だが、一つだけ大きな進展があった。真姫が車の中からこちらを見守るだけでなく、一緒に遊びに参加するようになったのだ。最初は嫌そうにしていたが、服が汚れるのを承知で体操服に着替え、砂場に入り、鉄棒にぶら下がり、笑顔で湾子と遊ぶ姿を見せる。湾子も戸惑いつつ、だんだん真姫を受け入れていった。意外にも子どもの相手をするのが上手なのか、真姫が誘うと湾子ははしゃぎながらついて回ることが多い。
そんな穏やかな日々が続けばいい――そう願っていた矢先、真姫は深刻そうな顔で俺を呼び出した。自室に戻ると、パッドの画面には険しい表情のエリーも映っている。

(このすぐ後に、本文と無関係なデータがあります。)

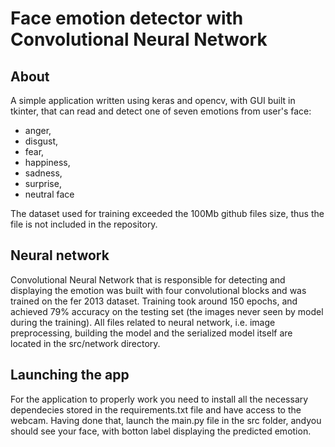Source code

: # Face emotion detector with Convolutional Neural Network
## About
A simple application written using keras and opencv, with GUI built in tkinter, that can read and detect one of seven emotions from user's face:
 - anger, 
 - disgust, 
  - fear, 
  - happiness, 
  - sadness, 
  - surprise, 
  - neutral face
  
  The dataset used for training exceeded the 100Mb github files size, thus the file is not included in the repository.
  
  ## Neural network
  Convolutional Neural Network that is responsible for detecting and displaying the emotion was built with four convolutional blocks and was trained on the fer 2013 dataset.
  Training took around 150 epochs, and achieved 79% accuracy on the testing set (the images never seen by model during the training).
  All files related to neural network, i.e. image preprocessing, building the model and the serialized model itself are located in the src/network directory.
  
  ## Launching the app
  For the application to properly work you need to install all the necessary dependecies stored in the requirements.txt file and have access to the webcam.
  Having done that, launch the main.py file in the src folder, andyou should see your face, with botton label displaying the predicted emotion.

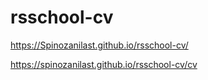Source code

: # rsschool-cv
https://Spinozanilast.github.io/rsschool-cv/

https://spinozanilast.github.io/rsschool-cv/cv
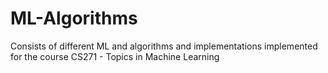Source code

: # ML-Algorithms
Consists of different ML and algorithms and implementations implemented for the course CS271 - Topics in Machine Learning 
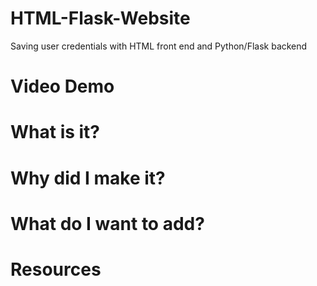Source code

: # HTML-Flask-Website
Saving user credentials with HTML front end and Python/Flask backend

# Video Demo

# What is it?

# Why did I make it?

# What do I want to add?

# Resources
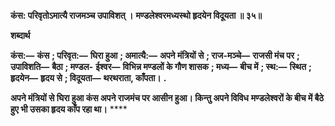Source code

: **कंस: परिवृतोऽमात्यै राजमञ्च उपाविशत् ।** **मण्डलेश्वरमध्यस्थो हृदयेन विदूयता ॥ ३५॥** 

**शब्दार्थ** 

**कंस:—** **कंस** **; परिवृत:—** **घिरा हुआ** **; अमात्यै:—** **अपने मंत्रियों से** **; राज-मञ्चे—** **राजसी मंच पर** **; उपाविशति—** **बैठा** **; मण्डल-** **ईश्वर—** **विभिन्न मण्डलों के गौण शासक** **; मध्य—** **बीच में** **; स्थ:—** **स्थित** **; हृदयेन—** **हृदय से** **; विदूयता—** **थरथराता, काँपता।** **.** 

**अपने मंत्रियों से घिरा हुआ कंस अपने राजमंच पर आसीन हुआ। किन्तु अपने विविध** **मण्डलेश्वरों के बीच में बैठे हुए भी उसका हृदय काँप रहा था।** **** 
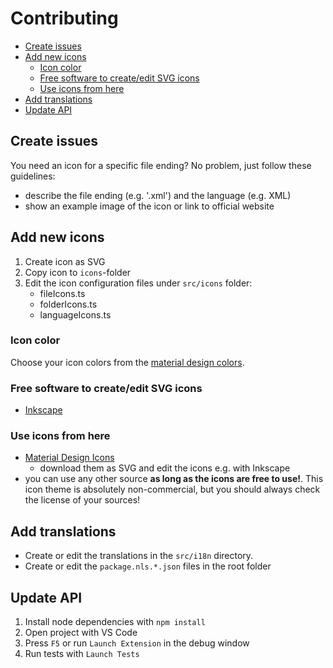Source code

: <h1>Contributing</h1>

<!-- TOC -->

- [Create issues](#create-issues)
- [Add new icons](#add-new-icons)
    - [Icon color](#icon-color)
    - [Free software to create/edit SVG icons](#free-software-to-createedit-svg-icons)
    - [Use icons from here](#use-icons-from-here)
- [Add translations](#add-translations)
- [Update API](#update-api)

<!-- /TOC -->

## Create issues
You need an icon for a specific file ending? No problem, just follow these guidelines:
- describe the file ending (e.g. '.xml') and the language (e.g. XML)
- show an example image of the icon or link to official website

## Add new icons
1. Create icon as SVG
2. Copy icon to `icons`-folder
3. Edit the icon configuration files under `src/icons` folder:
    - fileIcons.ts
    - folderIcons.ts
    - languageIcons.ts

### Icon color
Choose your icon colors from the [material design colors](https://material.google.com/style/color.html#color-color-palette).

### Free software to create/edit SVG icons
- [Inkscape](https://inkscape.org/en/)

### Use icons from here
- [Material Design Icons](https://materialdesignicons.com/)
    - download them as SVG and edit the icons e.g. with Inkscape
- you can use any other source **as long as the icons are free to use!**. This icon theme is absolutely non-commercial, but you should always check the license of your sources! 

## Add translations
- Create or edit the translations in the `src/i18n` directory.
- Create or edit the `package.nls.*.json` files in the root folder

## Update API
1. Install node dependencies with `npm install`
2. Open project with VS Code
3. Press `F5` or run `Launch Extension` in the debug window
4. Run tests with `Launch Tests`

「優様、落ち着いて聞いてください。湾子さんは、学校での集団イジメを受けています。そして、両親からも虐待を受けています。特に、父親からは……その……性的虐待を」
一瞬、頭を殴られたような衝撃が走る。気が遠くなりそうになるのを、歯を食いしばってこらえた。
「落ち着いてください、優様!」
真姫が強く俺の腕を掴んで制止する。その目には涙が浮かんでいた。
「私だって悔しいです」
エリーの冷静な声が続く。
「今のところは、裸にして写真を撮って、それを好事家に売ってお小遣い稼ぎをしている程度よ。まだ最悪ではないわ。でも、湾子の両親は離婚するそうよ。それで、どっちが親権をとるのかで激しく揉めているわ。そして、父親が親権を取った場合は売春させるつもりみたいね、もう少し大きくなってからだと思うけど」
「最低です!」
真姫は青ざめた顔で吐き捨てる。俺も、湾子の父親を殴りたい衝動を抑えられない。
「だから、優君は母親について行くように説得しなさい。母親も問題があるけれど、父親に比べればましよ。最悪の未来を避けるために必要な選択だと思って」
俺は唇を噛んだ。ベストな解決策ではないが、ワーストを回避できるならそれに賭けるしかないのか。
「……やるしかないよな」
「ええ。失敗したら後はないかもしれない。気を引き締めてね」
真姫の顔をうかがうと、うなだれて元気のない様子がすぐにわかった。先ほど聞いた事実があまりに重いのだろう。俺はそっと手を伸ばして、彼女の手を握る。
「真姫、つらいなら無理しないで自宅で休んでいてもいい。あとは俺がなんとかするから」
しかし、真姫は首を横に振る。きっぱりとした意志がその動作に表れていた。
「私、知りませんでした。世の中にそんな下劣でおぞましい大人がいるなんて! 私とそんなに年も変わらない子がそんなひどい目にあっているなんて! そんな事も知らないで、私は湾子さんを見て『汚い』と思ってしまって……。私は、そんな自分を許せません!」
妹を守ろうとする姉のような瞳だった。俺はその申し出を断るつもりはない。真姫の力は大きな助けになるだろうし、何より彼女にとっても大切な存在になっているのだろう。
「……わかった。一緒に頑張ろう」
そう告げると、真姫の瞳にわずかな決意の光が宿ったように見えた。エリーもパッドの画面越しに静かにうなずいている。
俺達で何とかするしかないのだ。